TASK TO COMPLETE:
The answer must be every line from the entries below that contains "algorithms".
=== Section Start ===
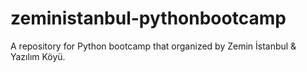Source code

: # zeministanbul-pythonbootcamp
A repository for Python bootcamp that organized by Zemin İstanbul &amp; Yazılım Köyü. 
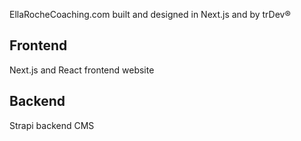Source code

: EllaRocheCoaching.com built and designed in Next.js and by trDev®

## Frontend

Next.js and React frontend website

## Backend

Strapi backend CMS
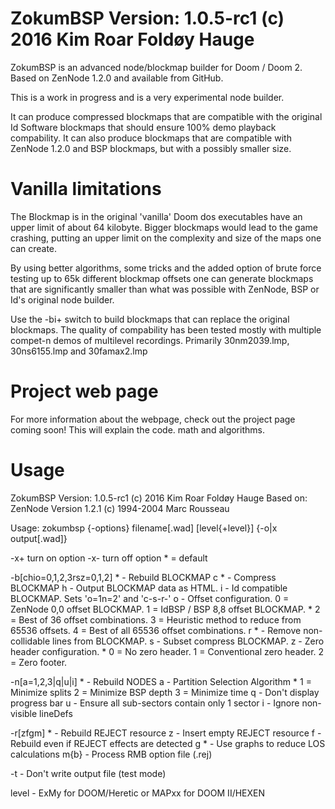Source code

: # ZokumBSP Version: 1.0.5-rc1 (c) 2016 Kim Roar Foldøy Hauge

ZokumBSP is an advanced node/blockmap builder for Doom / Doom 2. 
Based on ZenNode 1.2.0 and available from GitHub.

This is a work in progress and is a very experimental node builder.

It can produce compressed blockmaps that are compatible with the 
original Id Software blockmaps that should ensure 100% demo playback
compability. It can also produce blockmaps that are compatible with
ZenNode 1.2.0 and BSP blockmaps, but with a possibly smaller size.

# Vanilla limitations

The Blockmap is in the original 'vanilla' Doom dos executables have
an upper limit of about 64 kilobyte. Bigger blockmaps would lead to
the game crashing, putting an upper limit on the complexity and 
size of the maps one can create.

By using better algorithms, some tricks and the added option of 
brute force testing up to 65k different blockmap offsets one can
generate blockmaps that are significantly smaller than what was
possible with ZenNode, BSP or Id's original node builder.

Use the -bi+ switch to build blockmaps that can replace the 
original blockmaps. The quality of compability has been tested
mostly with multiple compet-n demos of multilevel recordings. 
Primarily 30nm2039.lmp, 30ns6155.lmp and 30famax2.lmp

# Project web page

For more information about the webpage, check out the project
page coming soon! This will explain the code. math and algorithms.

# Usage

ZokumBSP Version: 1.0.5-rc1 (c) 2016 Kim Roar Foldøy Hauge
Based on: ZenNode Version 1.2.1 (c) 1994-2004 Marc Rousseau

Usage: zokumbsp {-options} filename[.wad] [level{+level}] {-o|x output[.wad]}

 -x+ turn on option   -x- turn off option  * = default

 -b[chio=0,1,2,3rsz=0,1,2]       * - Rebuild BLOCKMAP
    c              *   - Compress BLOCKMAP
    h                  - Output BLOCKMAP data as HTML.
    i                  - Id compatible BLOCKMAP. Sets 'o=1n=2' and 'c-s-r-'
    o                  - Offset configuration.
                         0 = ZenNode 0,0 offset BLOCKMAP.
                         1 = IdBSP / BSP 8,8 offset BLOCKMAP.
                   *     2 = Best of 36 offset combinations.
                         3 = Heuristic method to reduce from 65536 offsets.
                         4 = Best of all 65536 offset combinations.
    r              *   - Remove non-collidable lines from BLOCKMAP.
    s                  - Subset compress BLOCKMAP.
    z                   - Zero header configuration.
                   *     0 = No zero header.
                         1 = Conventional zero header.
                         2 = Zero footer.

 -n[a=1,2,3|q|u|i] * - Rebuild NODES
    a                   - Partition Selection Algorithm
                   *     1 = Minimize splits
                         2 = Minimize BSP depth
                         3 = Minimize time
    q                  - Don't display progress bar
    u                  - Ensure all sub-sectors contain only 1 sector
    i                  - Ignore non-visible lineDefs

 -r[zfgm]          * - Rebuild REJECT resource
    z                  - Insert empty REJECT resource
    f                  - Rebuild even if REJECT effects are detected
    g              *   - Use graphs to reduce LOS calculations
    m{b}               - Process RMB option file (.rej)

 -t                  - Don't write output file (test mode)

 level - ExMy for DOOM/Heretic or MAPxx for DOOM II/HEXEN
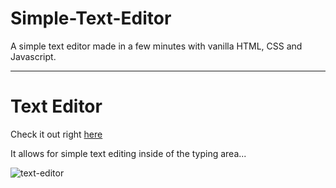 # Simple-Text-Editor
A simple text editor made in a few minutes with vanilla HTML, CSS and Javascript.

<hr>

<h1>Text Editor</h1>

Check it out right [here](https://witordev.github.io/Simple-Text-Editor/)

<p>It allows for simple text editing inside of the typing area...</p>

![text-editor](https://github.com/user-attachments/assets/966f47e9-ed21-4dc1-bf15-c892b5edc0b3)
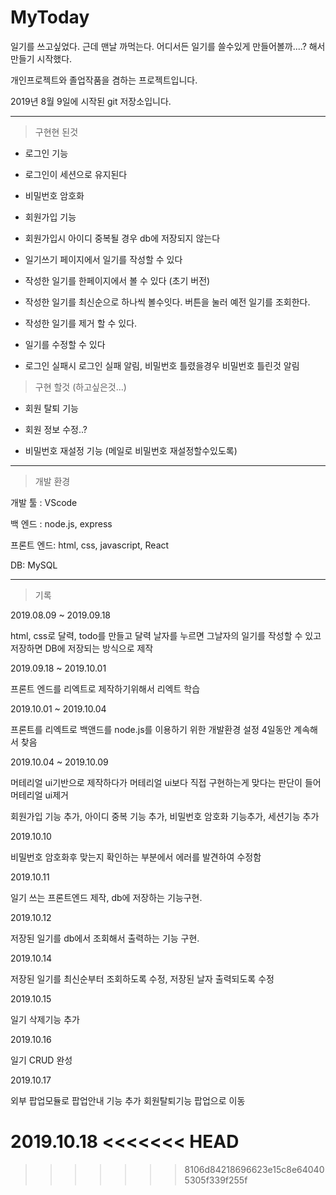 
# MyToday

일기를 쓰고싶었다. 근데 맨날 까먹는다. 어디서든 일기를 쓸수있게 만들어볼까....? 해서 만들기 시작했다.

개인프로젝트와 졸업작품을 겸하는 프로젝트입니다.

2019년 8월 9일에 시작된 git 저장소입니다.

---

> 구현현 된것

- 로그인 기능 

- 로그인이 세션으로 유지된다

- 비밀번호 암호화

- 회원가입 기능

- 회원가입시 아이디 중복될 경우 db에 저장되지 않는다

- 일기쓰기 페이지에서 일기를 작성할 수 있다

- 작성한 일기를 한페이지에서 볼 수 있다 (초기 버전)

- 작성한 일기를 최신순으로 하나씩 볼수잇다. 버튼을 눌러 예전 일기를 조회한다.

- 작성한 일기를 제거 할 수 있다.

- 일기를 수정할 수 있다

- 로그인 실패시 로그인 실패 알림, 비밀번호 틀렸을경우 비밀번호 틀린것 알림




> 구현 할것  (하고싶은것...)

+ 회원 탈퇴 기능

+ 회원 정보 수정..?

+ 비밀번호 재설정 기능 (메일로 비밀번호 재설정할수있도록)


---

> 개발 환경

개발 툴 : VScode

백 엔드 : node.js, express

프론트 엔드: html, css, javascript, React

DB: MySQL

---

> 기록

2019.08.09 ~ 2019.09.18

html, css로 달력, todo를 만들고 달력 날자를 누르면 그날자의 일기를 작성할 수 있고 저장하면 DB에 저장되는 방식으로 제작




2019.09.18 ~ 2019.10.01

프론트 엔드를 리엑트로 제작하기위해서 리엑트 학습




2019.10.01 ~ 2019.10.04

프론트를 리엑트로 백앤드를 node.js를 이용하기 위한 개발환경 설정 4일동안 계속해서 찾음




2019.10.04 ~ 2019.10.09

머테리얼 ui기반으로 제작하다가 머테리얼 ui보다 직접 구현하는게 맞다는 판단이 들어 머테리얼 ui제거

회원가입 기능 추가, 아이디 중복 기능 추가, 비밀번호 암호화 기능추가, 세션기능 추가




2019.10.10

비밀번호 암호화후 맞는지 확인하는 부분에서 에러를 발견하여 수정함





2019.10.11

일기 쓰는 프론트엔드 제작, db에 저장하는 기능구현.




2019.10.12

저장된 일기를 db에서 조회해서 출력하는 기능 구현.




2019.10.14

저장된 일기를 최신순부터 조회하도록 수정, 저장된 날자 출력되도록 수정




2019.10.15 

일기 삭제기능 추가




2019.10.16

일기 CRUD 완성




2019.10.17

외부 팝업모듈로 팝업안내 기능 추가 
회원탈퇴기능 팝업으로 이동




2019.10.18
<<<<<<< HEAD
=======

>>>>>>> 8106d84218696623e15c8e640405305f339f255f
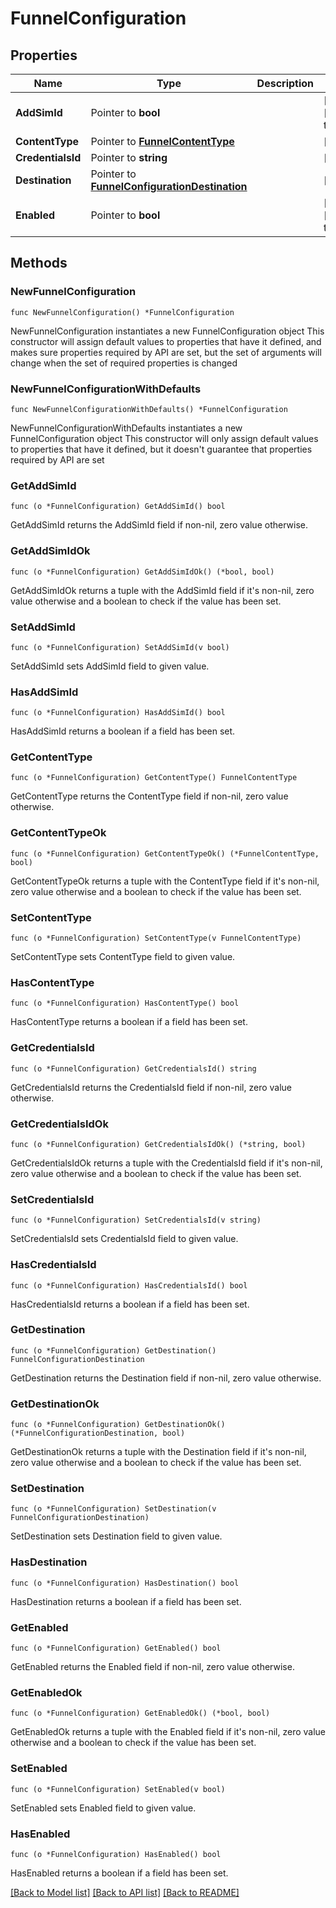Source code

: # FunnelConfiguration

## Properties

Name | Type | Description | Notes
------------ | ------------- | ------------- | -------------
**AddSimId** | Pointer to **bool** |  | [optional] [default to false]
**ContentType** | Pointer to [**FunnelContentType**](FunnelContentType.md) |  | [optional] 
**CredentialsId** | Pointer to **string** |  | [optional] 
**Destination** | Pointer to [**FunnelConfigurationDestination**](FunnelConfigurationDestination.md) |  | [optional] 
**Enabled** | Pointer to **bool** |  | [optional] [default to false]

## Methods

### NewFunnelConfiguration

`func NewFunnelConfiguration() *FunnelConfiguration`

NewFunnelConfiguration instantiates a new FunnelConfiguration object
This constructor will assign default values to properties that have it defined,
and makes sure properties required by API are set, but the set of arguments
will change when the set of required properties is changed

### NewFunnelConfigurationWithDefaults

`func NewFunnelConfigurationWithDefaults() *FunnelConfiguration`

NewFunnelConfigurationWithDefaults instantiates a new FunnelConfiguration object
This constructor will only assign default values to properties that have it defined,
but it doesn't guarantee that properties required by API are set

### GetAddSimId

`func (o *FunnelConfiguration) GetAddSimId() bool`

GetAddSimId returns the AddSimId field if non-nil, zero value otherwise.

### GetAddSimIdOk

`func (o *FunnelConfiguration) GetAddSimIdOk() (*bool, bool)`

GetAddSimIdOk returns a tuple with the AddSimId field if it's non-nil, zero value otherwise
and a boolean to check if the value has been set.

### SetAddSimId

`func (o *FunnelConfiguration) SetAddSimId(v bool)`

SetAddSimId sets AddSimId field to given value.

### HasAddSimId

`func (o *FunnelConfiguration) HasAddSimId() bool`

HasAddSimId returns a boolean if a field has been set.

### GetContentType

`func (o *FunnelConfiguration) GetContentType() FunnelContentType`

GetContentType returns the ContentType field if non-nil, zero value otherwise.

### GetContentTypeOk

`func (o *FunnelConfiguration) GetContentTypeOk() (*FunnelContentType, bool)`

GetContentTypeOk returns a tuple with the ContentType field if it's non-nil, zero value otherwise
and a boolean to check if the value has been set.

### SetContentType

`func (o *FunnelConfiguration) SetContentType(v FunnelContentType)`

SetContentType sets ContentType field to given value.

### HasContentType

`func (o *FunnelConfiguration) HasContentType() bool`

HasContentType returns a boolean if a field has been set.

### GetCredentialsId

`func (o *FunnelConfiguration) GetCredentialsId() string`

GetCredentialsId returns the CredentialsId field if non-nil, zero value otherwise.

### GetCredentialsIdOk

`func (o *FunnelConfiguration) GetCredentialsIdOk() (*string, bool)`

GetCredentialsIdOk returns a tuple with the CredentialsId field if it's non-nil, zero value otherwise
and a boolean to check if the value has been set.

### SetCredentialsId

`func (o *FunnelConfiguration) SetCredentialsId(v string)`

SetCredentialsId sets CredentialsId field to given value.

### HasCredentialsId

`func (o *FunnelConfiguration) HasCredentialsId() bool`

HasCredentialsId returns a boolean if a field has been set.

### GetDestination

`func (o *FunnelConfiguration) GetDestination() FunnelConfigurationDestination`

GetDestination returns the Destination field if non-nil, zero value otherwise.

### GetDestinationOk

`func (o *FunnelConfiguration) GetDestinationOk() (*FunnelConfigurationDestination, bool)`

GetDestinationOk returns a tuple with the Destination field if it's non-nil, zero value otherwise
and a boolean to check if the value has been set.

### SetDestination

`func (o *FunnelConfiguration) SetDestination(v FunnelConfigurationDestination)`

SetDestination sets Destination field to given value.

### HasDestination

`func (o *FunnelConfiguration) HasDestination() bool`

HasDestination returns a boolean if a field has been set.

### GetEnabled

`func (o *FunnelConfiguration) GetEnabled() bool`

GetEnabled returns the Enabled field if non-nil, zero value otherwise.

### GetEnabledOk

`func (o *FunnelConfiguration) GetEnabledOk() (*bool, bool)`

GetEnabledOk returns a tuple with the Enabled field if it's non-nil, zero value otherwise
and a boolean to check if the value has been set.

### SetEnabled

`func (o *FunnelConfiguration) SetEnabled(v bool)`

SetEnabled sets Enabled field to given value.

### HasEnabled

`func (o *FunnelConfiguration) HasEnabled() bool`

HasEnabled returns a boolean if a field has been set.


[[Back to Model list]](../README.md#documentation-for-models) [[Back to API list]](../README.md#documentation-for-api-endpoints) [[Back to README]](../README.md)


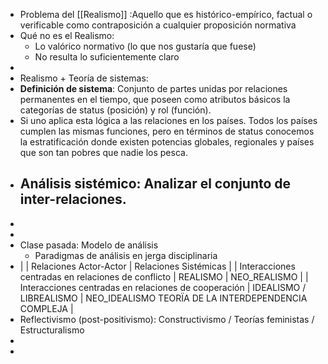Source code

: - Problema del [[Realismo]] :Aquello que es histórico-empírico, factual o verificable como contraposición a cualquier proposición normativa
- Qué no es el Realismo:
	- Lo valórico normativo (lo que nos gustaría que fuese)
	- No resulta lo suficientemente claro
-
- Realismo + Teoría de sistemas:
- **Definición de sistema**: Conjunto de partes unidas por relaciones permanentes en el tiempo, que poseen como atributos básicos la categorías de status (posición) y rol (función).
- Si uno aplica esta lógica a las relaciones en los países. Todos los países cumplen las mismas funciones, pero en términos de status conocemos la estratificación donde existen potencias globales, regionales y países que son tan pobres que nadie los pesca.
- Análisis sistémico: Analizar el conjunto de inter-relaciones.
	-
-
-
- Clase pasada: Modelo de análisis
	- Paradigmas de análisis en jerga disciplinaria
- |  |  Relaciones  Actor-Actor | Relaciones Sistémicas |
  | Interacciones centradas en relaciones de conflicto | REALISMO | NEO_REALISMO | 
  | Interacciones centradas en relaciones de cooperación | IDEALISMO / LIBREALISMO | NEO_IDEALISMO TEORÏA DE LA INTERDEPENDENCIA COMPLEJA |
- Reflectivismo (post-positivismo): Constructivismo / Teorías feministas / Estructuralismo
-
-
=== Section End ===
ANSWER TO THIS PROBLEM:
By using better algorithms, some tricks and the added option of 
page coming soon! This will explain the code. math and algorithms.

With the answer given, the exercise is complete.